Data in this exercise:
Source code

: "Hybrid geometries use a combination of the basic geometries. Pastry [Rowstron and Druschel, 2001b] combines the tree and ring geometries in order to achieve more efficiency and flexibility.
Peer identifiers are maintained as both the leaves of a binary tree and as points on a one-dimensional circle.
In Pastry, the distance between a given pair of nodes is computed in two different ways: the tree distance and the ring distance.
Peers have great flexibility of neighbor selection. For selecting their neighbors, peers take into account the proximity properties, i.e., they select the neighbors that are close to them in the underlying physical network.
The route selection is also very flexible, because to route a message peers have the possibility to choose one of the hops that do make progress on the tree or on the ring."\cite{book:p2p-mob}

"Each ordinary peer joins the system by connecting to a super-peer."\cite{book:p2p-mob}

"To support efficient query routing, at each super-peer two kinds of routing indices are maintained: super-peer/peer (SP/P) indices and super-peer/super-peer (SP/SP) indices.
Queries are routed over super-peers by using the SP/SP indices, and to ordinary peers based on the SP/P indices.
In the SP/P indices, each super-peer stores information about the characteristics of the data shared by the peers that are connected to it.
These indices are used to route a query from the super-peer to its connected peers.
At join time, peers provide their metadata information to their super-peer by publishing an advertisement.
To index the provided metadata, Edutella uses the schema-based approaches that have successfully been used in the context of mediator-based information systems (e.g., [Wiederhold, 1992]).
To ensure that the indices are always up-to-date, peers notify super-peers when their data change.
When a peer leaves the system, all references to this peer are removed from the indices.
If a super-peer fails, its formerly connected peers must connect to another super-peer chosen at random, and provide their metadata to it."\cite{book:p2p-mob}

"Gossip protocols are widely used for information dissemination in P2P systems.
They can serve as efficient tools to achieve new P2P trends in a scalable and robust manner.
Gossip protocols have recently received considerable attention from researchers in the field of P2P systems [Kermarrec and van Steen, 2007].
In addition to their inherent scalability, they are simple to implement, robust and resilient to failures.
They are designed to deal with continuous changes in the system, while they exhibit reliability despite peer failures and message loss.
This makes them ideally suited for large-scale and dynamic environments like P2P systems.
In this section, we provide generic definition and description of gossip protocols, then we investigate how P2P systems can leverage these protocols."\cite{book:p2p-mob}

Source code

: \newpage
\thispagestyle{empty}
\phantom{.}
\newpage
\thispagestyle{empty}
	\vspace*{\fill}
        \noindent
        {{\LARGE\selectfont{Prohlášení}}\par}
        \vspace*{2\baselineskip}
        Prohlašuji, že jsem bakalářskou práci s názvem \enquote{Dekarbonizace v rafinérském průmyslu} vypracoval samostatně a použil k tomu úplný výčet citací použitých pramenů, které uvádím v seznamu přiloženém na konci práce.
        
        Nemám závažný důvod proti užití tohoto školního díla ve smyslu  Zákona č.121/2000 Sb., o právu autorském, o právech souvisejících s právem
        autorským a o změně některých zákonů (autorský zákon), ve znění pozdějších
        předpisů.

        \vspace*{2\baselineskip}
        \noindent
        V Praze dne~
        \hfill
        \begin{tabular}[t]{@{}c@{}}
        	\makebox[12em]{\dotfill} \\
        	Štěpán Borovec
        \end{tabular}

Problem:
Each line above is to be repeated exactly.

Solution for this problem:
Source code

: "Hybrid geometries use a combination of the basic geometries. Pastry [Rowstron and Druschel, 2001b] combines the tree and ring geometries in order to achieve more efficiency and flexibility.
Peer identifiers are maintained as both the leaves of a binary tree and as points on a one-dimensional circle.
In Pastry, the distance between a given pair of nodes is computed in two different ways: the tree distance and the ring distance.
Peers have great flexibility of neighbor selection. For selecting their neighbors, peers take into account the proximity properties, i.e., they select the neighbors that are close to them in the underlying physical network.
The route selection is also very flexible, because to route a message peers have the possibility to choose one of the hops that do make progress on the tree or on the ring."\cite{book:p2p-mob}

"Each ordinary peer joins the system by connecting to a super-peer."\cite{book:p2p-mob}

"To support efficient query routing, at each super-peer two kinds of routing indices are maintained: super-peer/peer (SP/P) indices and super-peer/super-peer (SP/SP) indices.
Queries are routed over super-peers by using the SP/SP indices, and to ordinary peers based on the SP/P indices.
In the SP/P indices, each super-peer stores information about the characteristics of the data shared by the peers that are connected to it.
These indices are used to route a query from the super-peer to its connected peers.
At join time, peers provide their metadata information to their super-peer by publishing an advertisement.
To index the provided metadata, Edutella uses the schema-based approaches that have successfully been used in the context of mediator-based information systems (e.g., [Wiederhold, 1992]).
To ensure that the indices are always up-to-date, peers notify super-peers when their data change.
When a peer leaves the system, all references to this peer are removed from the indices.
If a super-peer fails, its formerly connected peers must connect to another super-peer chosen at random, and provide their metadata to it."\cite{book:p2p-mob}

"Gossip protocols are widely used for information dissemination in P2P systems.
They can serve as efficient tools to achieve new P2P trends in a scalable and robust manner.
Gossip protocols have recently received considerable attention from researchers in the field of P2P systems [Kermarrec and van Steen, 2007].
In addition to their inherent scalability, they are simple to implement, robust and resilient to failures.
They are designed to deal with continuous changes in the system, while they exhibit reliability despite peer failures and message loss.
This makes them ideally suited for large-scale and dynamic environments like P2P systems.
In this section, we provide generic definition and description of gossip protocols, then we investigate how P2P systems can leverage these protocols."\cite{book:p2p-mob}

Source code

: \newpage
\thispagestyle{empty}
\phantom{.}
\newpage
\thispagestyle{empty}
	\vspace*{\fill}
        \noindent
        {{\LARGE\selectfont{Prohlášení}}\par}
        \vspace*{2\baselineskip}
        Prohlašuji, že jsem bakalářskou práci s názvem \enquote{Dekarbonizace v rafinérském průmyslu} vypracoval samostatně a použil k tomu úplný výčet citací použitých pramenů, které uvádím v seznamu přiloženém na konci práce.
        
        Nemám závažný důvod proti užití tohoto školního díla ve smyslu  Zákona č.121/2000 Sb., o právu autorském, o právech souvisejících s právem
        autorským a o změně některých zákonů (autorský zákon), ve znění pozdějších
        předpisů.

        \vspace*{2\baselineskip}
        \noindent
        V Praze dne~
        \hfill
        \begin{tabular}[t]{@{}c@{}}
        	\makebox[12em]{\dotfill} \\
        	Štěpán Borovec
        \end{tabular}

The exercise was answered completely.